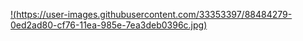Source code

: [!(https://user-images.githubusercontent.com/33353397/88484279-0ed2ad80-cf76-11ea-985e-7ea3deb0396c.jpg)]()
 

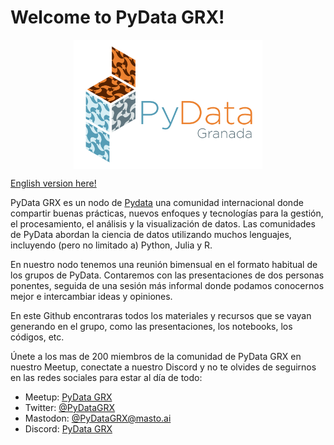 
# Welcome to PyData GRX!

<img src="https://raw.githubusercontent.com/PyDataGRX/.github/main/assets/PyData_Granada_logo_1.png"  width="60%" style="display: block; margin: 0 auto">

[English version here!](README_eng.md)

PyData GRX es un nodo de [Pydata](https://pydata.org) una comunidad internacional donde compartir buenas prácticas, nuevos enfoques y tecnologías para la gestión, el procesamiento, el análisis y la visualización de datos. Las comunidades de PyData abordan la ciencia de datos utilizando muchos lenguajes, incluyendo (pero no limitado a) Python, Julia y R.

En nuestro nodo tenemos una reunión bimensual en el formato habitual de los grupos de PyData. Contaremos con las presentaciones de dos personas ponentes, seguida de una sesión más informal donde podamos conocernos mejor e intercambiar ideas y opiniones.

En este Github encontraras todos los materiales y recursos que se vayan generando en el grupo, como las presentaciones, los notebooks, los códigos, etc.

Únete a los mas de 200 miembros de la comunidad de PyData GRX en nuestro Meetup, conectate a nuestro Discord y no te olvides de seguirnos en las redes sociales para estar al día de todo:

- Meetup: [PyData GRX](https://www.meetup.com/es-ES/pydatagrx/)
- Twitter: [@PyDataGRX](https://twitter.com/python_granada)
- Mastodon: [@PyDataGRX@masto.ai](https://masto.ai/@pydatagrx)
- Discord: [PyData GRX](https://discord.gg/mxdnu9Qy)


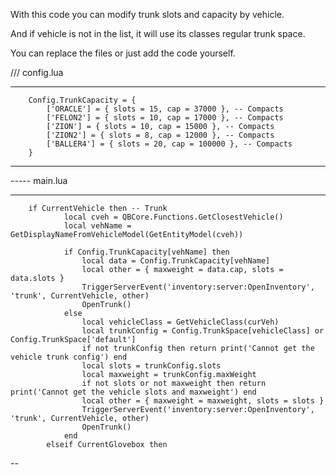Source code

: With this code you can modify trunk slots and capacity by vehicle.

And if vehicle is not in the list, it will use its classes regular trunk space.

You can replace the files or just add the code yourself.



/// config.lua

---
        Config.TrunkCapacity = {
            ['ORACLE'] = { slots = 15, cap = 37000 }, -- Compacts
            ['FELON2'] = { slots = 10, cap = 17000 }, -- Compacts
            ['ZION'] = { slots = 10, cap = 15000 }, -- Compacts
            ['ZION2'] = { slots = 8, cap = 12000 }, -- Compacts
            ['BALLER4'] = { slots = 20, cap = 100000 }, -- Compacts
        }
---


----- main.lua

----
        if CurrentVehicle then -- Trunk
                local cveh = QBCore.Functions.GetClosestVehicle()
                local vehName = GetDisplayNameFromVehicleModel(GetEntityModel(cveh))

                if Config.TrunkCapacity[vehName] then
                    local data = Config.TrunkCapacity[vehName]
                    local other = { maxweight = data.cap, slots = data.slots }
                    TriggerServerEvent('inventory:server:OpenInventory', 'trunk', CurrentVehicle, other)
                    OpenTrunk()
                else
                    local vehicleClass = GetVehicleClass(curVeh)
                    local trunkConfig = Config.TrunkSpace[vehicleClass] or Config.TrunkSpace['default']
                    if not trunkConfig then return print('Cannot get the vehicle trunk config') end
                    local slots = trunkConfig.slots
                    local maxweight = trunkConfig.maxWeight
                    if not slots or not maxweight then return print('Cannot get the vehicle slots and maxweight') end
                    local other = { maxweight = maxweight, slots = slots }
                    TriggerServerEvent('inventory:server:OpenInventory', 'trunk', CurrentVehicle, other)
                    OpenTrunk()
                end
            elseif CurrentGlovebox then
--
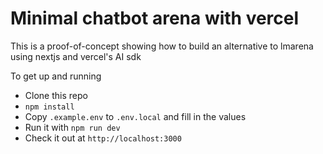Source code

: # Minimal chatbot arena with vercel

This is a proof-of-concept showing how to build an alternative to lmarena using nextjs and vercel's AI sdk

To get up and running

- Clone this repo
- `npm install`
- Copy `.example.env` to `.env.local` and fill in the values
- Run it with `npm run dev`
- Check it out at `http://localhost:3000`
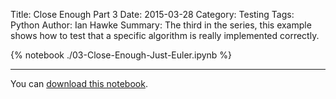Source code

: Title: Close Enough Part 3
Date: 2015-03-28
Category: Testing
Tags: Python
Author: Ian Hawke
Summary: The third in the series, this example shows how to test that a specific algorithm is really implemented correctly.

<!-- the next line is the key to include the notebook here: -->

{% notebook ./03-Close-Enough-Just-Euler.ipynb %}

-------

You can [download this notebook]({filename}/notebooks/03-Close-Enough-Just-Euler.ipynb).

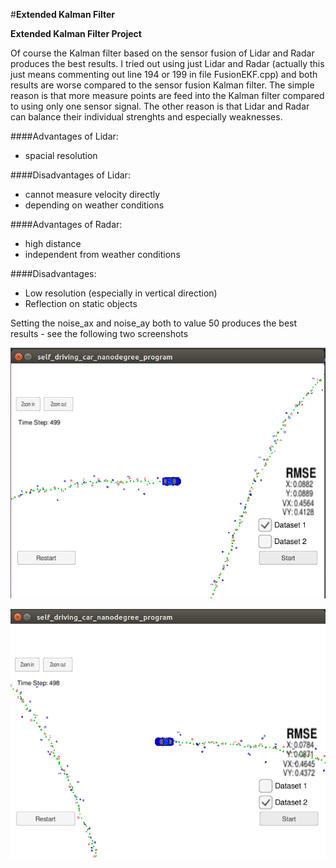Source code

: #**Extended Kalman Filter**


**Extended Kalman Filter Project**

[//]: # (Image References)

[image0]: ./../results/best_result_dataset1.png "best_result_dataset1.png"
[image1]: ./../results/best_result_dataset2.png "best_result_dataset2.png"



Of course the Kalman filter based on the sensor fusion of Lidar and Radar produces the best results.
I tried out using just Lidar and Radar (actually this just means commenting out line 194 or 199 in file FusionEKF.cpp) and both results are worse compared to the sensor fusion Kalman filter. 
The simple reason is that more measure points are feed into the Kalman filter compared to using only one sensor signal.
The other reason is that Lidar and Radar can balance their individual strenghts and especially weaknesses.

####Advantages of Lidar:
* spacial resolution

####Disadvantages of Lidar:
* cannot measure velocity directly
* depending on weather conditions


####Advantages of Radar:
* high distance
* independent from weather conditions

####Disadvantages:
* Low resolution (especially in vertical direction)
* Reflection on static objects

Setting the noise_ax and noise_ay both to value 50 produces the best results - see the following two screenshots

![best_result_dataset1.png][image0]

![best_result_dataset2.png][image1]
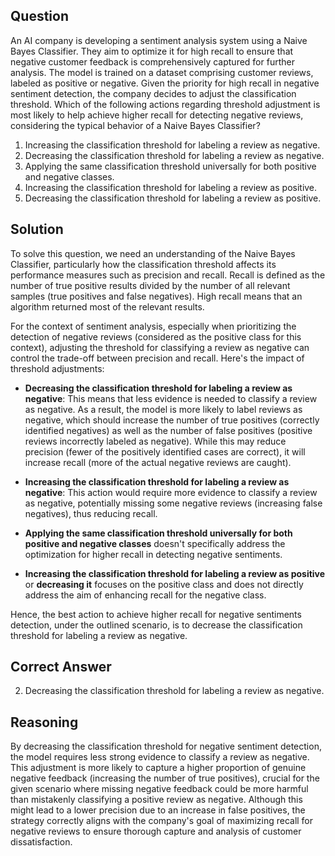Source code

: ## Question
An AI company is developing a sentiment analysis system using a Naive Bayes Classifier. They aim to optimize it for high recall to ensure that negative customer feedback is comprehensively captured for further analysis. The model is trained on a dataset comprising customer reviews, labeled as positive or negative. Given the priority for high recall in negative sentiment detection, the company decides to adjust the classification threshold. Which of the following actions regarding threshold adjustment is most likely to help achieve higher recall for detecting negative reviews, considering the typical behavior of a Naive Bayes Classifier?

1. Increasing the classification threshold for labeling a review as negative.
2. Decreasing the classification threshold for labeling a review as negative.
3. Applying the same classification threshold universally for both positive and negative classes.
4. Increasing the classification threshold for labeling a review as positive.
5. Decreasing the classification threshold for labeling a review as positive.

## Solution
To solve this question, we need an understanding of the Naive Bayes Classifier, particularly how the classification threshold affects its performance measures such as precision and recall. Recall is defined as the number of true positive results divided by the number of all relevant samples (true positives and false negatives). High recall means that an algorithm returned most of the relevant results.

For the context of sentiment analysis, especially when prioritizing the detection of negative reviews (considered as the positive class for this context), adjusting the threshold for classifying a review as negative can control the trade-off between precision and recall. Here's the impact of threshold adjustments:

- **Decreasing the classification threshold for labeling a review as negative**: This means that less evidence is needed to classify a review as negative. As a result, the model is more likely to label reviews as negative, which should increase the number of true positives (correctly identified negatives) as well as the number of false positives (positive reviews incorrectly labeled as negative). While this may reduce precision (fewer of the positively identified cases are correct), it will increase recall (more of the actual negative reviews are caught).

- **Increasing the classification threshold for labeling a review as negative**: This action would require more evidence to classify a review as negative, potentially missing some negative reviews (increasing false negatives), thus reducing recall.

- **Applying the same classification threshold universally for both positive and negative classes** doesn't specifically address the optimization for higher recall in detecting negative sentiments.

- **Increasing the classification threshold for labeling a review as positive** or **decreasing it** focuses on the positive class and does not directly address the aim of enhancing recall for the negative class.

Hence, the best action to achieve higher recall for negative sentiments detection, under the outlined scenario, is to decrease the classification threshold for labeling a review as negative.

## Correct Answer
2. Decreasing the classification threshold for labeling a review as negative.

## Reasoning
By decreasing the classification threshold for negative sentiment detection, the model requires less strong evidence to classify a review as negative. This adjustment is more likely to capture a higher proportion of genuine negative feedback (increasing the number of true positives), crucial for the given scenario where missing negative feedback could be more harmful than mistakenly classifying a positive review as negative. Although this might lead to a lower precision due to an increase in false positives, the strategy correctly aligns with the company's goal of maximizing recall for negative reviews to ensure thorough capture and analysis of customer dissatisfaction.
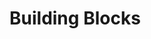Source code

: <!--
title: Building Blocks
menuText: Building Blocks
description: Ampt provides an easy-to-use SDK for building applications quickly and easily.
menuOrder: 2
has_toc: false
-->

# Building Blocks
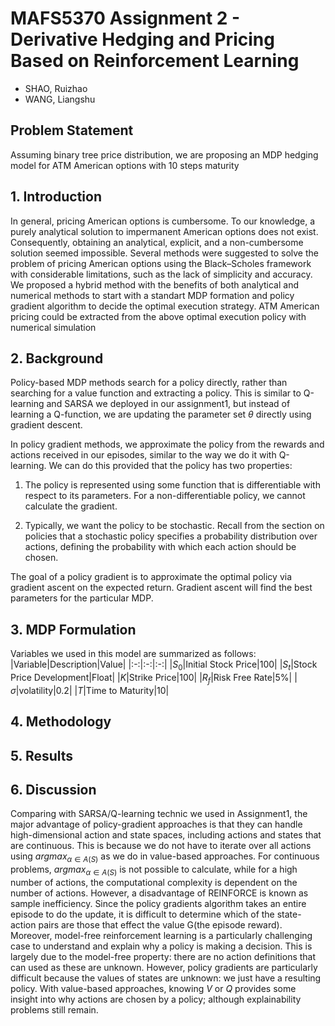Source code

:# MAFS5370 Assignment 2 - Derivative Hedging and Pricing Based on Reinforcement Learning

- SHAO, Ruizhao 
- WANG, Liangshu

## Problem Statement
Assuming binary tree price distribution, we are proposing an MDP hedging model for ATM American options with 10 steps maturity
## 1. Introduction
In general, pricing American options is cumbersome. To our knowledge, a purely analytical solution to impermanent American options does not exist. Consequently, obtaining an analytical, explicit, and a non-cumbersome solution seemed impossible. 
Several methods were suggested to solve the problem of pricing American options using the Black–Scholes framework with considerable limitations, such as the lack of simplicity and accuracy. 
We proposed a hybrid method with the benefits of both analytical and numerical methods to start with a standart MDP formation and policy gradient algorithm to decide the optimal execution strategy. ATM American pricing could be extracted from the above optimal execution policy with numerical simulation

## 2. Background
Policy-based MDP methods search for a policy directly, rather than searching for a value function and extracting a policy. This is similar to Q-learning and SARSA we deployed in our assignment1, but instead of learning a Q-function, we are updating the parameter set $\theta$ directly using gradient descent. 

In policy gradient methods, we approximate the policy from the rewards and actions received in our episodes, similar to the way we do it with Q-learning. We can do this provided that the policy has two properties:

1. The policy is represented using some function that is differentiable with respect to its parameters. For a non-differentiable policy, we cannot calculate the gradient.

2. Typically, we want the policy to be stochastic. Recall from the section on policies that a stochastic policy specifies a probability distribution over actions, defining the probability with which each action should be chosen.

The goal of a policy gradient is to approximate the optimal policy 
 via gradient ascent on the expected return. Gradient ascent will find the best parameters 
 for the particular MDP.

## 3. MDP Formulation
Variables we used in this model are summarized as follows:
|Variable|Description|Value|
|:-:|:-:|:-:|
|$S_0$|Initial Stock Price|100|
|$S_t$|Stock Price Development|Float|
|$K$|Strike Price|100|
|$R_f$|Risk Free Rate|5%|
|$\sigma$|volatility|0.2|
|$T$|Time to Maturity|10|
## 4. Methodology

## 5. Results

## 6. Discussion
Comparing with SARSA/Q-learning technic we used in Assignment1, the major advantage of policy-gradient approaches is that they can handle high-dimensional action and state spaces, including actions and states that are continuous. This is because we do not have to iterate over all actions using $argmax_{\alpha \in A(S)}$ as we do in value-based approaches. For continuous problems, $argmax_{\alpha \in A(S)}$ is not possible to calculate, while for a high number of actions, the computational complexity is dependent on the number of actions.
However, a disadvantage of REINFORCE is known as sample inefficiency. Since the policy gradients algorithm takes an entire episode to do the update, it is difficult to determine which of the state-action pairs are those that effect the value G(the episode reward).
Moreover, model-free reinforcement learning is a particularly challenging case to understand and explain why a policy is making a decision. This is largely due to the model-free property: there are no action definitions that can used as these are unknown. However, policy gradients are particularly difficult because the values of states are unknown: we just have a resulting policy. With value-based approaches, knowing $V$ or $Q$ provides some insight into why actions are chosen by a policy; although explainability problems still remain.
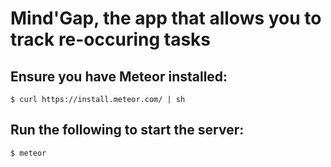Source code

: # Mind'Gap, the app that allows you to track re-occuring tasks

## Ensure you have Meteor installed:

    $ curl https://install.meteor.com/ | sh   

## Run the following to start the server:

    $ meteor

== == ==

§ Task to complete: Where the word "following" shows up in a line of the listing, return that line.

§ Result for this task:
Setting the noise_ax and noise_ay both to value 50 produces the best results - see the following two screenshots
An AI company is developing a sentiment analysis system using a Naive Bayes Classifier. They aim to optimize it for high recall to ensure that negative customer feedback is comprehensively captured for further analysis. The model is trained on a dataset comprising customer reviews, labeled as positive or negative. Given the priority for high recall in negative sentiment detection, the company decides to adjust the classification threshold. Which of the following actions regarding threshold adjustment is most likely to help achieve higher recall for detecting negative reviews, considering the typical behavior of a Naive Bayes Classifier?
## Run the following to start the server:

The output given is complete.